◆ TO DO:
What lines in the listing below hold the string "knec"? Please copy them out.

◆ DATA IN THIS EXERCISE:

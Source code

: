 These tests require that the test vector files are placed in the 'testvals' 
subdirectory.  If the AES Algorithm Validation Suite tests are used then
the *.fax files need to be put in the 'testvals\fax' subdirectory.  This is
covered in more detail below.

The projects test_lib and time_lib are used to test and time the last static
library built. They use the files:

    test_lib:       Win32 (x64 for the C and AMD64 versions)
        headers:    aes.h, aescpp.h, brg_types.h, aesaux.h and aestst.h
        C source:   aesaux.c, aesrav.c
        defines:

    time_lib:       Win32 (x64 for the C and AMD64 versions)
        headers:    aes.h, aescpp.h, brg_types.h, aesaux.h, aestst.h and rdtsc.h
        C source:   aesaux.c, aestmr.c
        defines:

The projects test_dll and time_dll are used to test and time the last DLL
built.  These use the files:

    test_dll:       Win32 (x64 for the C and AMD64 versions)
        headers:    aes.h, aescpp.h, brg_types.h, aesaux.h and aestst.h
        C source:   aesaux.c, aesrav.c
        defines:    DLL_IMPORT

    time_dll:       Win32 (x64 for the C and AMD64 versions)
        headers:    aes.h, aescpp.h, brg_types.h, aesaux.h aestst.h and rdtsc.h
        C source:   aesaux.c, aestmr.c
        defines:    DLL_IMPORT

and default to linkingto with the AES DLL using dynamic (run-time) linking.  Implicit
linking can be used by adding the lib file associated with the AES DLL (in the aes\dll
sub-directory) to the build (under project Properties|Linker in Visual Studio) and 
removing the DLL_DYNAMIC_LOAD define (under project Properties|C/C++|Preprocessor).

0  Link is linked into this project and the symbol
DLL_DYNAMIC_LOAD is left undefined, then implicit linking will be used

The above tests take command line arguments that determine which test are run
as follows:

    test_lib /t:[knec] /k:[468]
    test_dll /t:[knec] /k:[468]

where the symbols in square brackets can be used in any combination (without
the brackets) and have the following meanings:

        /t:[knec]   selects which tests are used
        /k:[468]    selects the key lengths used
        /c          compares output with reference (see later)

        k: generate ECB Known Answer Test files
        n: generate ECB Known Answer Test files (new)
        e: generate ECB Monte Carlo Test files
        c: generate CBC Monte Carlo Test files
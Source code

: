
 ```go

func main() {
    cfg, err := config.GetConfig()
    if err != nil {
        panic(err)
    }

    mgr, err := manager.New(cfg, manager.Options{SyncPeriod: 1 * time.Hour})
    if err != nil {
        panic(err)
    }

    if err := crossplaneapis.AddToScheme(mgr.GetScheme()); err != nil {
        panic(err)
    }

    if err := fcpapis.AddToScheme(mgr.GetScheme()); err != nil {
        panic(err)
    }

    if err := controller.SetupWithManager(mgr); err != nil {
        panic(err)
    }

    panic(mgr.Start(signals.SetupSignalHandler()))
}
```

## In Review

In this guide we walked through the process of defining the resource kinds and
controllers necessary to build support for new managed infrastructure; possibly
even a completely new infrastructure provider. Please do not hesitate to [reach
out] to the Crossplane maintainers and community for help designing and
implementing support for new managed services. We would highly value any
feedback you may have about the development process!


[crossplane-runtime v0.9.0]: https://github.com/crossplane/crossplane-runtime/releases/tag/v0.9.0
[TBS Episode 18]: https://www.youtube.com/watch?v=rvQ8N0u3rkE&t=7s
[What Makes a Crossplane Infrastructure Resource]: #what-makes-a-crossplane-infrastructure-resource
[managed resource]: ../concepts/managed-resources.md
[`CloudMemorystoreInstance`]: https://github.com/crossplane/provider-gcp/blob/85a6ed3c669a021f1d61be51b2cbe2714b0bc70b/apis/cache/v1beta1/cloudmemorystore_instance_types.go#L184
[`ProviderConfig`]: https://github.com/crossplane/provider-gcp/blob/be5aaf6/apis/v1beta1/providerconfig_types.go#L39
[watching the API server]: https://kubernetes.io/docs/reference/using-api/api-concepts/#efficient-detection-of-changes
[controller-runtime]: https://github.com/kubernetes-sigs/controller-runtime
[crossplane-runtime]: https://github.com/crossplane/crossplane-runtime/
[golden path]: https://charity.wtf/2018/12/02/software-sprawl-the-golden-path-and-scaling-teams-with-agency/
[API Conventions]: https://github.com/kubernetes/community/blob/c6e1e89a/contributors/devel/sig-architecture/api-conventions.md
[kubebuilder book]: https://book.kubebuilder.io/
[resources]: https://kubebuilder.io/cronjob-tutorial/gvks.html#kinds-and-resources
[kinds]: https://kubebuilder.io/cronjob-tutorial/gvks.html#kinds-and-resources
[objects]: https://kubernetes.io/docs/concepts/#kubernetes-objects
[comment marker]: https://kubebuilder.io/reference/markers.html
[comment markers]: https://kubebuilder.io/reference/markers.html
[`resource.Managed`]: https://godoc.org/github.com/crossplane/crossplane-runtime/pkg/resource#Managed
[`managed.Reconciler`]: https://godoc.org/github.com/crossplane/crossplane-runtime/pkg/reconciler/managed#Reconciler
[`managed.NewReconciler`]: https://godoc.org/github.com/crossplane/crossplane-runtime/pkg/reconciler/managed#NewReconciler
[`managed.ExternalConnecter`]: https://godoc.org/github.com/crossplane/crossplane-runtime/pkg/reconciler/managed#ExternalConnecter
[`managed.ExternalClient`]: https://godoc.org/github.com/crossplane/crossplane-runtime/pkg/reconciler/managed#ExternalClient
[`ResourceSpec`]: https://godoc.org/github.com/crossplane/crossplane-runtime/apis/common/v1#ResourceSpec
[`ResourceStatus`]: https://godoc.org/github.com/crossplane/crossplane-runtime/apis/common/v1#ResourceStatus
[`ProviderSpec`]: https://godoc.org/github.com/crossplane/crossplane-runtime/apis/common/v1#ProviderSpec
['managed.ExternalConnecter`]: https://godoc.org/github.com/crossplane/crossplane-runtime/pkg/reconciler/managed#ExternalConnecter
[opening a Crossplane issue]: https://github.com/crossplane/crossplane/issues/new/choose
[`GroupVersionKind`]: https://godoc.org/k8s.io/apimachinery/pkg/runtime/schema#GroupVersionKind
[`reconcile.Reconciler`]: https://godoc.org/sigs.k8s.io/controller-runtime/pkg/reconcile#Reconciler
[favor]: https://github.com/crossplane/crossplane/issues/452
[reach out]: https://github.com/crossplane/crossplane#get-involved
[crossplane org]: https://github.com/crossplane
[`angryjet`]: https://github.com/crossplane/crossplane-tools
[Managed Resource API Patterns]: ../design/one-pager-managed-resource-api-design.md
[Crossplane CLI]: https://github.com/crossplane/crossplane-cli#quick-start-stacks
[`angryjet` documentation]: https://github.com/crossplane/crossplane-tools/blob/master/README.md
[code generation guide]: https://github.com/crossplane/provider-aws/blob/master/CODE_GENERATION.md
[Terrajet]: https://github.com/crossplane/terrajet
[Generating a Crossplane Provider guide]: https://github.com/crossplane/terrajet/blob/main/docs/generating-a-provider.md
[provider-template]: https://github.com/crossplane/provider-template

◆ REPLY TO THE EXERCISE:
    test_lib /t:[knec] /k:[468]
    test_dll /t:[knec] /k:[468]
        /t:[knec]   selects which tests are used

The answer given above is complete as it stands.